11 March 2019

Into the Desert

First Sunday of Lent
“Filled with the Holy Spirit, Jesus…was led by the Spirit into the desert for forty days.”  Did you hear that first line of the Gospel, or did it go by unnoticed?  Listen to it again: “Filled withe the Holy Spirit, Jesus…was led by the Spirit into the desert for forty days.”  If we’re listening to it, it should jostle us a little.  It should lead us to ask, ‘Why would the Holy Spirit lead Jesus into the desert?’  
The desert, after all, is a place of trial and death.  It’s the opposite of the place God first intended for humanity, which was a garden, the Garden of Eden.  God also led the Chosen People through the desert, but the desert wasn’t a happy place for them.  The goal was the Promised Land, the “land flowing with milk and honey.”  The desert was where they had to wander due to their lack of faith in God, and it is the place where they grumbled against God, even though He was providing for all their needs.  So why would God the Holy Spirit lead Jesus (God the Son) there?
Jesus goes into the desert to show us how to fight against temptation.  Jesus was like us in all ways except sin.  He shows us that, when we unite our humanity, our nature, to the divinity of God, God’s nature, we can resist in the desert what Adam and Eve did not resist in the garden.  While not for Jesus, for us, the desert is a time of purification, helping us to grow in our relationship with God and to trust in Him to provide all that we need.

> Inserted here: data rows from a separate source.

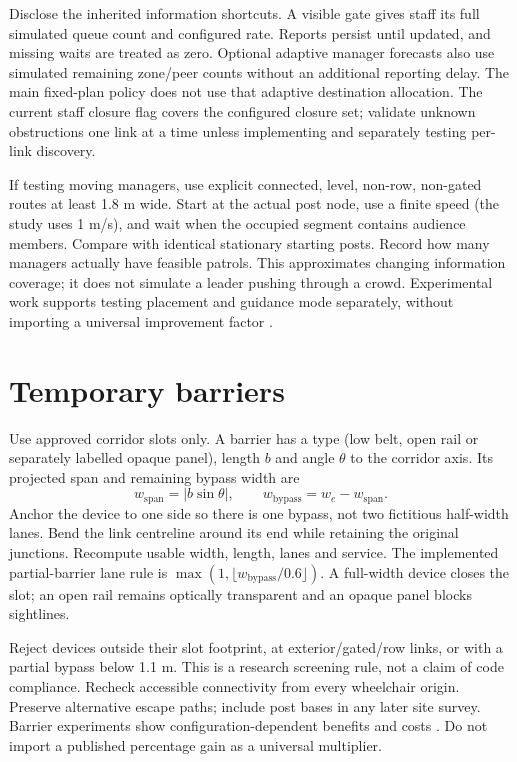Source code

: \documentclass[11pt,a4paper]{article}
\begin{document}
Disclose the inherited information shortcuts. A visible gate gives staff its full simulated queue count and configured rate. Reports persist until updated, and missing waits are treated as zero. Optional adaptive manager forecasts also use simulated remaining zone/peer counts without an additional reporting delay. The main fixed-plan policy does not use that adaptive destination allocation. The current staff closure flag covers the configured closure set; validate unknown obstructions one link at a time unless implementing and separately testing per-link discovery.

If testing moving managers, use explicit connected, level, non-row, non-gated routes at least 1.8 m wide. Start at the actual post node, use a finite speed (the study uses 1 m/s), and wait when the occupied segment contains audience members. Compare with identical stationary starting posts. Record how many managers actually have feasible patrols. This approximates changing information coverage; it does not simulate a leader pushing through a crowd. Experimental work supports testing placement and guidance mode separately, without importing a universal improvement factor \cite{liu}.

\section{Temporary barriers}

Use approved corridor slots only. A barrier has a type (low belt, open rail or separately labelled opaque panel), length $b$ and angle $\theta$ to the corridor axis. Its projected span and remaining bypass width are
\begin{equation}\label{impl:eq19}
 w_{\mathrm{span}}=|b\sin\theta|,\qquad
 w_{\mathrm{bypass}}=w_e-w_{\mathrm{span}}.
\end{equation}
Anchor the device to one side so there is one bypass, not two fictitious half-width lanes. Bend the link centreline around its end while retaining the original junctions. Recompute usable width, length, lanes and service. The implemented partial-barrier lane rule is $\max(1,\lfloor w_{\mathrm{bypass}}/0.6\rfloor)$. A full-width device closes the slot; an open rail remains optically transparent and an opaque panel blocks sightlines.

Reject devices outside their slot footprint, at exterior/gated/row links, or with a partial bypass below 1.1 m. This is a research screening rule, not a claim of code compliance. Recheck accessible connectivity from every wheelchair origin. Preserve alternative escape paths; include post bases in any later site survey. Barrier experiments show configuration-dependent benefits and costs \cite{wang,feliciani,chen}. Do not import a published percentage gain as a universal multiplier.
\end{document}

Lent for us is that time of purification, of growing in our relationship with God, of trusting in God to provide for all our needs.  It is the desert.  It is not the destination, not the goal, but the way by which we reach our destination and goal.  It is the place where God puts to death temptation and sin, and prepares us for the life of paradise.  It is what makes us ready for the life of paradise, the life of the Promised Land.  And the Holy Spirit leads us there, not to stay there, but to get to the Promised Land.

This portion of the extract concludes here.